Though as a child I did suffer from the idiosyncrasies of taste common to most of us in our formative years - mushrooms, of course, offended my palate, as did most fruits for textural reasons (a crisp, ripe apple being the exception) - I nevertheless loved vegetables. I recall reading a study few years back which determined that children who prefer salty snacks such as pretzels to sweet snacks like cookies are more amenable to the idea of eating vegetables but less likely to eat fruits than peers who reach for the Oreos, this latter group showing the opposite preference, and my tastes largely supported this finding. Given my current dietary view, I would now question these stark categories of salty and sweet and thus the study itself, since the sugars in pretzels are only marginally less refined than those in cookies. Anyhow, what I am working around to is that, whatever the underlying cause and whatever the relationship between my real food and junk food preferences, I have always liked parsnips.
In the produce aisle parsnips look like beige carrots. Like carrots they are beinnial, meaning in the first year of life they have a relatively innocuous growth habit, and all surplus energy is used to create a large taproot. This taproot, harvested after sufficient growth in the first year, is the form in which they are most commonly eaten. If allowed to remain in the ground, or, in the case of more tender varietals in harsher climates, assisted by various means I won't detail, in the second year the plant will bolt a towering flower stock, set seed, and die in the fall.
Alanna and I first noticed parsnips after the snow had melted, when we kept stubbing our toes on their tops in the area beside the hops barn.

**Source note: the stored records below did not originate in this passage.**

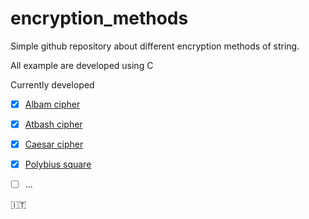 # encryption_methods

Simple github repository about different encryption methods of string.

All example are developed using C

Currently developed

- [x] [Albam cipher](https://github.com/mariocuomo/encryption_methods/tree/main/Albam%20cipher)
- [x] [Atbash cipher](https://github.com/mariocuomo/encryption_methods/tree/main/Atbash%20cipher)
- [x] [Caesar cipher](https://github.com/mariocuomo/encryption_methods/tree/main/Caesar%20cipher)
- [x] [Polybius square](https://github.com/mariocuomo/encryption_methods/tree/main/Polybius%20square)
- [ ] ...


:it:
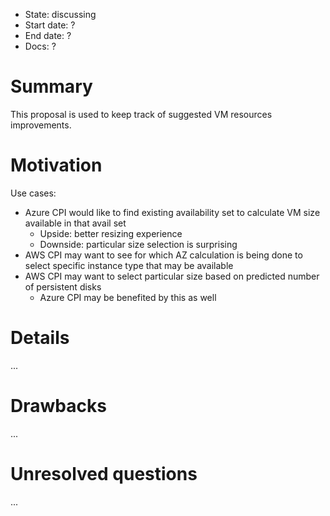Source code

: - State: discussing
- Start date: ?
- End date: ?
- Docs: ?

# Summary

This proposal is used to keep track of suggested VM resources improvements.

# Motivation

Use cases:

- Azure CPI would like to find existing availability set to calculate VM size available in that avail set
  - Upside: better resizing experience
  - Downside: particular size selection is surprising
- AWS CPI may want to see for which AZ calculation is being done to select specific instance type that may be available
- AWS CPI may want to select particular size based on predicted number of persistent disks 
  - Azure CPI may be benefited by this as well

# Details

...

# Drawbacks

...

# Unresolved questions

...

They were shouldering up out of the ground as dense as checkers on a checkerboard. Wild parsnips, unlike wild carrots, are virtually indistinguishable from their domestic counterparts, meaning we could have dug these up and roasted them, which, as previously established, I would have enjoyed. But we had not seen the leaves or flowers of the plants and thus were put off by the admittedly slight chance that the tubers were actually poison hemlock, though this fear has been validated to some extent by a few instances of this plant further upstream. (This is not related to the hemlock tree, of which we have many. The plant that poisoned Socrates resembles a parsnip in its odor, roots and leaves, but less in its flowers.)

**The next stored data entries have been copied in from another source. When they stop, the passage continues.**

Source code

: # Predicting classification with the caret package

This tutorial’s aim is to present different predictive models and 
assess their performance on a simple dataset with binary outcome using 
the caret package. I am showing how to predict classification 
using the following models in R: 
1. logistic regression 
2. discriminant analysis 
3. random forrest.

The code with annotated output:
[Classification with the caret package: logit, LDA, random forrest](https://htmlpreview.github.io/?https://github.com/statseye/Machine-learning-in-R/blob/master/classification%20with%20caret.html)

As spring progressed into summer the parsnips grew stalks topped with yellow bursts of tiny flowers, some seven feet tall. In addition to the large stand next to the hops barn, numerous individuals and groups shot up on the fringes of the driveway, throughout the pastures, and in a near continuous band around the perimeter of the large barn.
When I was learning to distinguish the parsnip from its deadly doppelganger I learned much about it, but the most common point of interest was that the sap from the vegetative portions of a parsnip can cause phytophotodermatitis, meaning that when sunlight hits an area of skin that has the sap on it, holy hell breaks out.
So it was idiocy unmitigated even by ignorance when I went after it with a weedwacker a few days ago and thought nothing of the plant matter sprayed up and down my arms. The blisters should subside quickly, but the discoloration could last for months or longer.